I went around the side of the station where there were old oil drums and car carcasses rusting in stacks and parts in barrels and wheels and engine blocks sitting on saw horses.  The bathroom was an outhouse that smelled like the foul depths of perdition.  I breathed as little as possible inside there.  When I came out, I noticed a bumper lying tilted against a demolished car, and on that bumper hung a license plate dangling by one rusty bolt.  I looked around, didn’t see the old man, and kicked the license plate off.  It was bent, and I stomped it flat and slipped it under my shirt behind my back.

I went back into the shop and grabbed a few snacks, some peanuts and beef jerky and beer, and I put them on the counter.  The old guy stood there wiping his hands on that old black rag.  “How much I owe you?”  I asked.

He rang it up.  Then he looked at me with an odd expression and kind of worked his mouth like he was chewing on something and said, “What you done?”

“What?”

“I said what you done, ya takin’ my license plate like that?”

“Nothing,” I said.  “I just wanted it for a souvenir.”

“Ain’t worth nothin’.”

“Then it’s no loss.”

“Take it.  I don’t care.  Just seems like a strange thing to want for no reason.”

“You ever do anything for no reason?”

“S’pose so.”

“I’ll pay you for it.”

“Don’t want your money.  Like I said.  It ain’t worth nothin’ to me.”

“Well, thanks then.”

“Don’t thank me.  It’s between you and God.”  I looked at him for a moment with an urge to explain, but he turned away and went back into the shadows, so I took my things and left.

 

I drove through the hot day and only stopped for some quick drive-through road food.  Otherwise, I kept on moving.  Later, I did stop in an empty stretch of road and pried off my old license plates and tied that one I took from the old man onto the back of my car.  It looked like it belonged on a Model A.

The blond road came out of the distance in shimmering waves, and the white spikes of the Cascades diminished behind me.  Theatrical clouds drifted into high anvil thunderheads off to the south.  The valley floated in swales of heat, and a silver river of serpent scales slid flashing in the dream reeds and grass feathers as I followed it parallel.  At one point I looked down, and my hands became my father’s hands.  I felt myself dissolving in the droning driving monotony until I couldn’t tell where my legs ended and the vehicle began.  My arms went numb and my mind shut down.  I drove until I was simply motion going forward, road endlessly unfurling, horizon and wind boiling until something new appeared: a field, a water tower, a town, a man emerging from a mirage.

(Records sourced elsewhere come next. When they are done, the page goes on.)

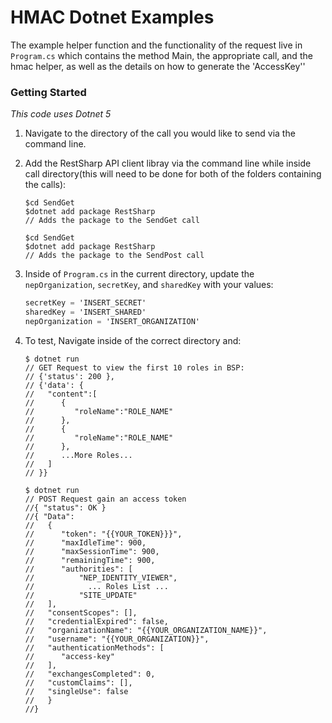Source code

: # HMAC Dotnet Examples

The example helper function and the functionality of the request live in `Program.cs` which contains the method Main, the appropriate call, and the hmac helper, as well as the details on how to generate the 'AccessKey''

### Getting Started

_This code uses Dotnet 5_

1. Navigate to the directory of the call you would like to send via the command line.

2. Add the RestSharp API client libray via the command line while inside call directory(this will need to be done for both of the folders containing the calls):

   ```console
   $cd SendGet
   $dotnet add package RestSharp
   // Adds the package to the SendGet call
   ```

   ```console
   $cd SendGet
   $dotnet add package RestSharp
   // Adds the package to the SendPost call
   ```

3. Inside of `Program.cs` in the current directory, update the `nepOrganization`, `secretKey`, and `sharedKey` with your values:

   ```C#
   secretKey = 'INSERT_SECRET'
   sharedKey = 'INSERT_SHARED'
   nepOrganization = 'INSERT_ORGANIZATION'
   ```

4. To test, Navigate inside of the correct directory and:

   ```console
   $ dotnet run
   // GET Request to view the first 10 roles in BSP:
   // {'status': 200 },
   // {'data': {
   //   "content":[
   //      {
   //         "roleName":"ROLE_NAME"
   //      },
   //      {
   //         "roleName":"ROLE_NAME"
   //      },
   //      ...More Roles...
   //   ]
   // }}
   ```

   ```console
   $ dotnet run
   // POST Request gain an access token
   //{ "status": OK }
   //{ "Data":
   //   {
   //      "token": "{{YOUR_TOKEN}}}",
   //      "maxIdleTime": 900,
   //      "maxSessionTime": 900,
   //      "remainingTime": 900,
   //      "authorities": [
   //          "NEP_IDENTITY_VIEWER",
   //            ... Roles List ...
   //          "SITE_UPDATE"
   //   ],
   //   "consentScopes": [],
   //   "credentialExpired": false,
   //   "organizationName": "{{YOUR_ORGANIZATION_NAME}}",
   //   "username": "{{YOUR_ORGANIZATION}}",
   //   "authenticationMethods": [
   //      "access-key"
   //   ],
   //   "exchangesCompleted": 0,
   //   "customClaims": [],
   //   "singleUse": false
   //   }
   //}
   ```
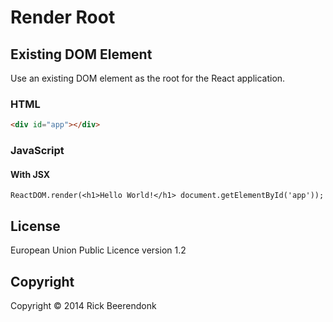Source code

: # Render Root

## Existing DOM Element

Use an existing DOM element as the root for the React application.

### HTML

```HTML
<div id="app"></div>
```

### JavaScript

#### With JSX

```JSX
ReactDOM.render(<h1>Hello World!</h1> document.getElementById('app'));
```

## License

European Union Public Licence version 1.2

## Copyright

Copyright © 2014 Rick Beerendonk
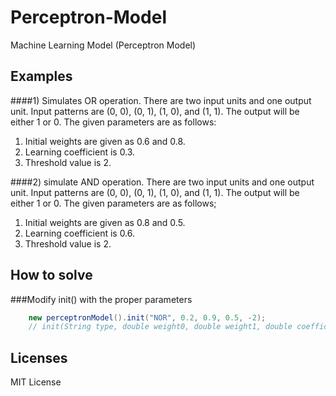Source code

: # Perceptron-Model
Machine Learning Model (Perceptron Model)

## Examples
####1) Simulates OR operation. There are two input units and one output unit. Input patterns are (0, 0), (0, 1), (1, 0), and (1, 1). The output will be either 1 or 0. The given parameters are as follows:
1. Initial weights are given as 0.6 and 0.8.
2. Learning coefficient is 0.3.
3. Threshold value is 2.

####2) simulate AND operation. There are two input units and one output unit. Input patterns are (0, 0), (0, 1), (1, 0), and (1, 1). The output will be either 1 or 0. The given parameters are as follows;

1. Initial weights are given as 0.8 and 0.5.
2. Learning coefficient is 0.6.
3. Threshold value is 2.

## How to solve
###Modify init() with the proper parameters

```java
    new perceptronModel().init("NOR", 0.2, 0.9, 0.5, -2);
    // init(String type, double weight0, double weight1, double coefficient, double threshold)
```

## Licenses
MIT License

The sun swung around.  The earth spun on its invisible axis.  And the shadows spread out before me, my own vehicle form leaping darkly ahead.  I stopped just before sundown in a little town with boardwalks and bars and a few weathered shops and a real estate office with faded photographs of land perfect for building a dream home.  I went into the hardware store and bought a few camping supplies: a little propane cook stove that folded down to the size of a book, a cook set, a knife, a flashlight, a tarp and a few blankets, and a large, sturdy backpack.  Then I went to the market and bought some food: eggs and bacon and beans and bread and canned hash and soups in both cans and packets and coffee and finally two jugs of water.  And I was gone from that town before I could even disturb the dust.

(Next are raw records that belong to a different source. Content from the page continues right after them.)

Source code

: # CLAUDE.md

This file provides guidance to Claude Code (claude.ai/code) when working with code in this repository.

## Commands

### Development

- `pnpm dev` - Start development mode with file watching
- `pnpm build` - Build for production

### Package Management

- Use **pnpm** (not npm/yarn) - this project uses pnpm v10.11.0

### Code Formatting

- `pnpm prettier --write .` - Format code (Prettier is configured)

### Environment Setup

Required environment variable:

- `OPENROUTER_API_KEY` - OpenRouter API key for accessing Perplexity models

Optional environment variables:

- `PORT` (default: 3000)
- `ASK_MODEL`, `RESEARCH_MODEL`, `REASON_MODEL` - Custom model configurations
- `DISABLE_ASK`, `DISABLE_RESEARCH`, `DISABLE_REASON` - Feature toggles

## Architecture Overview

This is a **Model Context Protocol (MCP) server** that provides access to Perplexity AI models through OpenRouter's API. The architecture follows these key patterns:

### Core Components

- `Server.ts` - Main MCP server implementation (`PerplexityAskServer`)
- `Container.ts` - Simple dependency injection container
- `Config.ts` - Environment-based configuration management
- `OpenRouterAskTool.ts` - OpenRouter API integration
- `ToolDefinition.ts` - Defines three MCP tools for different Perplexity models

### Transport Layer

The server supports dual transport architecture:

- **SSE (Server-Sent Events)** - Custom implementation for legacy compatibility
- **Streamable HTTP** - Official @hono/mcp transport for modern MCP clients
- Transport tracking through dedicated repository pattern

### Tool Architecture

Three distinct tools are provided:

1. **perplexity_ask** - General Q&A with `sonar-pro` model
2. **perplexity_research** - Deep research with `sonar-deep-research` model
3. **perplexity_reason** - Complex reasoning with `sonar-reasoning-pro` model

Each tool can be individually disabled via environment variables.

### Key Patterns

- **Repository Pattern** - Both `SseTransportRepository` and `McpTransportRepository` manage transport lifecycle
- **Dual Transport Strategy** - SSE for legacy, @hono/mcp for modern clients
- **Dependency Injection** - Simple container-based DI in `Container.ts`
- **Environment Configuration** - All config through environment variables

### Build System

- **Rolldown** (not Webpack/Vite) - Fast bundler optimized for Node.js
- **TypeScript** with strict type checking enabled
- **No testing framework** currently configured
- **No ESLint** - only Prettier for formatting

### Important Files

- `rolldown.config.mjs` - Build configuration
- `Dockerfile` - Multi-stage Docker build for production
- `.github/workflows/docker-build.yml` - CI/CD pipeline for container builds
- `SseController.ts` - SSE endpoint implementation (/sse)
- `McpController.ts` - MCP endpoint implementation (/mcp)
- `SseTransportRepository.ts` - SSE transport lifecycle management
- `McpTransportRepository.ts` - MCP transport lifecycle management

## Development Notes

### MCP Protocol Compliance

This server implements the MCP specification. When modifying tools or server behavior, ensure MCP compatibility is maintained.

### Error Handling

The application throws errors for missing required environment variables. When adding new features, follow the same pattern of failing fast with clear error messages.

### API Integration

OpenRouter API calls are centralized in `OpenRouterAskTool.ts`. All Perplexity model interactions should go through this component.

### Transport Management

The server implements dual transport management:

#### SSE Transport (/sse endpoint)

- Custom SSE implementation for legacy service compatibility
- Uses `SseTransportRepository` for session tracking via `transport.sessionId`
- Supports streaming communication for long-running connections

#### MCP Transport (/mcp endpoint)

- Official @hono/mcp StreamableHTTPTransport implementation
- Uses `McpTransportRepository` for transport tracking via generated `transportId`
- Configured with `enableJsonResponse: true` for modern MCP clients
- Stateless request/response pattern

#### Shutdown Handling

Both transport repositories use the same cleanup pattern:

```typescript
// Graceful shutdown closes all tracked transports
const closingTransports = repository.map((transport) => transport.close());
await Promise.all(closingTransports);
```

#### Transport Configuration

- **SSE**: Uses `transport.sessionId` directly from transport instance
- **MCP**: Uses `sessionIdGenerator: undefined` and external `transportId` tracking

I drove and watched the sun dissolve in the upthrust of clouds at the top of the Cascades behind me, and I headed up into a smaller range of mountains, the pine trees accumulating again along with their brother birch trees with a million eyes.  The river stayed with me, disappearing and reappearing on the other side of the road, then dipping down again as I crossed a small bridge and caught sight of its white surging force below.  I drove off onto an old forest service road, following the river as it flowed through the hills, going until the road dwindled down to a rut that faded out in a grove of fir trees.  I continued off road a while longer and maneuvered my car between four trees with their limbs hanging down like a perfect hide-out.  No one would be able to see me, especially in the dark.

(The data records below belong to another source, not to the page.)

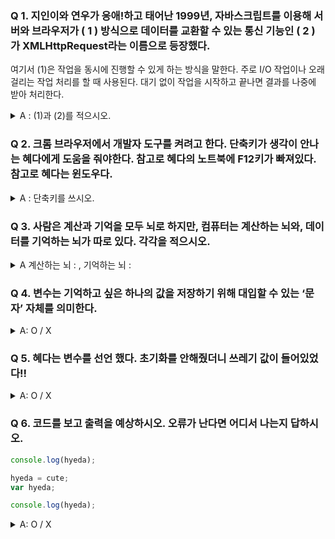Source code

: ### Q 1.  지인이와 연우가 응애!하고 태어난 1999년, 자바스크립트를 이용해 서버와 브라우저가 (  1  ) 방식으로 데이터를 교환할 수 있는 통신 기능인 (  2  ) 가 XMLHttpRequest라는 이름으로 등장했다.

여기서 (1)은 작업을 동시에 진행할 수 있게 하는 방식을 말한다. 주로 I/O 작업이나 오래 걸리는 작업 처리를 할 때 사용된다. 대기 없이 작업을 시작하고 끝나면 결과를 나중에 받아 처리한다.  

<details>
<summary>A : (1)과 (2)를 적으시오.</summary>
<div markdown="1">
A. (1) 비동기
    (2) Ajax
    
</div>
</details>
    
    

### Q 2.  크롬 브라우저에서 개발자 도구를 켜려고 한다. 단축키가 생각이 안나는 혜다에게 도움을 줘야한다. 참고로 혜다의 노트북에 F12키가 빠져있다.  참고로 혜다는 윈도우다.
<details>
<summary>A : 단축키를 쓰시오.</summary>
<div markdown="1">
A.  Ctrl + Shift + I    
</div>
</details>

### Q 3.  사람은 계산과 기억을 모두 뇌로 하지만, 컴퓨터는 계산하는 뇌와, 데이터를 기억하는 뇌가 따로 있다. 각각을 적으시오.
<details>
<summary>A 계산하는 뇌 :     , 기억하는 뇌 :</summary>
<div markdown="1">
A. 계산하는 뇌 :  CPU   , 기억하는 뇌 :  메모리  
</div>
</details>
    
### Q 4.  변수는 기억하고 싶은 하나의 값을 저장하기 위해 대입할 수 있는 ‘문자’ 자체를 의미한다.
<details>
<summary> A: O / X  </summary>
<div markdown="1">
A. X : 변수는 기억하고 싶은 값을 메모리에 저장하고, 저장된 값을 읽어 들여 재 사용하기 위해 확보한 메모리공간 자체 또는 그 메모리 공간을 식별하기 위해 붙인 이름을 말한다. 즉 값의 위치를 가리키는 상징적인 이름이다.
</div>
</details>
    

### Q 5.  혜다는 변수를 선언 했다. 초기화를 안해줬더니 쓰레기 값이 들어있었다!!
<details>
<summary> A: O / X  </summary>
<div markdown="1">
A. X : 자바스크립트는 암묵적으로 undefined라는 값이 할당되어 초기화 된다.
</div>
</details>

### Q 6.  코드를 보고 출력을 예상하시오. 오류가 난다면 어디서 나는지 답하시오.

```jsx
console.log(hyeda);

hyeda = cute;
var hyeda;

console.log(hyeda);
```
<details>
<summary> A: O / X  </summary>
<div markdown="1">
A. X : 첫번째 출력 undefined, 두번째 출력 cute
자바스크립트는 변수 선언문이 코드의 선두로 끌어 올려진 것처럼 동작하는 변수 호이스팅이 일어난다. 즉 변수 선언은 소스코드가 런타임 이전에 먼저 실행되지만 값의 할당은 소스코드가 순차적으로 실행되는 시점   인 런타임에 실행된다. 따라서 다른 언어처럼 선언을 먼저 안했다고 오류가 나진 않는다.
</div>
</details>
    
    
    
    
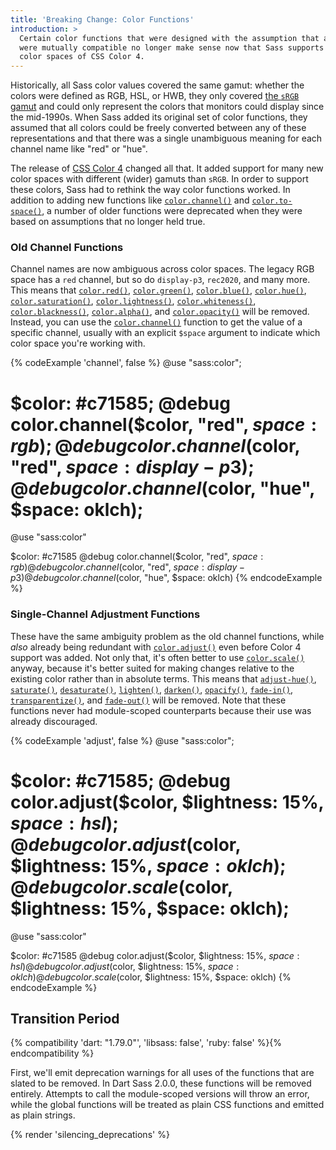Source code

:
```yaml
---
title: 'Breaking Change: Color Functions'
introduction: >
  Certain color functions that were designed with the assumption that all colors
  were mutually compatible no longer make sense now that Sass supports all the
  color spaces of CSS Color 4.
---
```


Historically, all Sass color values covered the same gamut: whether the colors
were defined as RGB, HSL, or HWB, they only covered [the `sRGB` gamut] and could
only represent the colors that monitors could display since the mid-1990s. When
Sass added its original set of color functions, they assumed that all colors
could be freely converted between any of these representations and that there
was a single unambiguous meaning for each channel name like "red" or "hue".

[the `sRGB` gamut]: https://en.wikipedia.org/wiki/SRGB

The release of [CSS Color 4] changed all that. It added support for many new
color spaces with different (wider) gamuts than `sRGB`. In order to support
these colors, Sass had to rethink the way color functions worked. In addition to
adding new functions like [`color.channel()`] and [`color.to-space()`], a number
of older functions were deprecated when they were based on assumptions that no
longer held true.

[CSS Color 4]: https://developer.mozilla.org/en-US/blog/css-color-module-level-4/

[`color.channel()`]: /documentation/modules/color/#channel
[`color.to-space()`]: /documentation/modules/color/#to-space

### Old Channel Functions

Channel names are now ambiguous across color spaces. The legacy RGB space has a
`red` channel, but so do `display-p3`, `rec2020`, and many more. This means that
[`color.red()`], [`color.green()`], [`color.blue()`], [`color.hue()`],
[`color.saturation()`], [`color.lightness()`], [`color.whiteness()`],
[`color.blackness()`], [`color.alpha()`], and [`color.opacity()`] will be
removed. Instead, you can use the [`color.channel()`] function to get the value
of a specific channel, usually with an explicit `$space` argument to indicate
which color space you're working with.

[`color.red()`]: /documentation/modules/color/#red
[`color.green()`]: /documentation/modules/color/#green
[`color.blue()`]: /documentation/modules/color/#blue
[`color.hue()`]: /documentation/modules/color/#hue
[`color.saturation()`]: /documentation/modules/color/#saturation
[`color.lightness()`]: /documentation/modules/color/#lightness
[`color.whiteness()`]: /documentation/modules/color/#whiteness
[`color.blackness()`]: /documentation/modules/color/#blackness
[`color.alpha()`]: /documentation/modules/color/#alpha
[`color.opacity()`]: /documentation/modules/color/#opacity

{% codeExample 'channel', false %}
  @use "sass:color";

  $color: #c71585;
  @debug color.channel($color, "red", $space: rgb);
  @debug color.channel($color, "red", $space: display-p3);
  @debug color.channel($color, "hue", $space: oklch);
  ===
  @use "sass:color"

  $color: #c71585
  @debug color.channel($color, "red", $space: rgb)
  @debug color.channel($color, "red", $space: display-p3)
  @debug color.channel($color, "hue", $space: oklch)
{% endcodeExample %}

### Single-Channel Adjustment Functions

These have the same ambiguity problem as the old channel functions, while _also_
already being redundant with [`color.adjust()`] even before Color 4 support was
added. Not only that, it's often better to use [`color.scale()`] anyway, because
it's better suited for making changes relative to the existing color rather than
in absolute terms. This means that [`adjust-hue()`], [`saturate()`],
[`desaturate()`], [`lighten()`], [`darken()`], [`opacify()`], [`fade-in()`],
[`transparentize()`], and [`fade-out()`] will be removed. Note that these
functions never had module-scoped counterparts because their use was already
discouraged.

[`color.adjust()`]: /documentation/modules/color/#adjust
[`color.scale()`]: /documentation/modules/color/#scale
[`adjust-hue()`]: /documentation/modules/color/#adjust-hue
[`saturate()`]: /documentation/modules/color/#saturate
[`desaturate()`]: /documentation/modules/color/#desaturate
[`lighten()`]: /documentation/modules/color/#lighten
[`darken()`]: /documentation/modules/color/#darken
[`opacify()`]: /documentation/modules/color/#opacify
[`fade-in()`]: /documentation/modules/color/#fade-in
[`transparentize()`]: /documentation/modules/color/#transparentize
[`fade-out()`]: /documentation/modules/color/#fade-out

{% codeExample 'adjust', false %}
  @use "sass:color";

  $color: #c71585;
  @debug color.adjust($color, $lightness: 15%, $space: hsl);
  @debug color.adjust($color, $lightness: 15%, $space: oklch);
  @debug color.scale($color, $lightness: 15%, $space: oklch);
  ===
  @use "sass:color"

  $color: #c71585
  @debug color.adjust($color, $lightness: 15%, $space: hsl)
  @debug color.adjust($color, $lightness: 15%, $space: oklch)
  @debug color.scale($color, $lightness: 15%, $space: oklch)
{% endcodeExample %}

## Transition Period

{% compatibility 'dart: "1.79.0"', 'libsass: false', 'ruby: false' %}{% endcompatibility %}

First, we'll emit deprecation warnings for all uses of the functions that are
slated to be removed. In Dart Sass 2.0.0, these functions will be removed
entirely. Attempts to call the module-scoped versions will throw an error, while
the global functions will be treated as plain CSS functions and emitted as plain
strings.

{% render 'silencing_deprecations' %}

I worked fast to set up a camp.  I laid out my tarp and blankets and built up a rough kitchen with rocks.  I made a fire ring and gathered up some sticks and branches and broke them over my knee and started up a little fire.  Then I sat down as the granite peaks melted into night, and I listened to the ticking of my car engine, listened and at last heard the voices of the river.  I need to be near that, I thought, so I got up hiked toward the river.  Then I stopped.  I heard something: other voices, the voices of people.  I went back to my camp and listened, and I distinctly heard the voices of people out there somewhere.  I walked toward those voices, crouching low, sliding up next to trees, trying not to be seen.  And I remembered what my brother had said: you don’t exist.  I don’t exist.  That’s even more powerful than being invisible.  Just thinking it gave me confidence as I went forward through the trees.  Then, I stopped and waited and listened and heard nothing.  I looked around and saw nothing.  What had it been?  I waited for a long time, remaining very still, but nothing appeared and I heard no sounds.  I went back to my camp.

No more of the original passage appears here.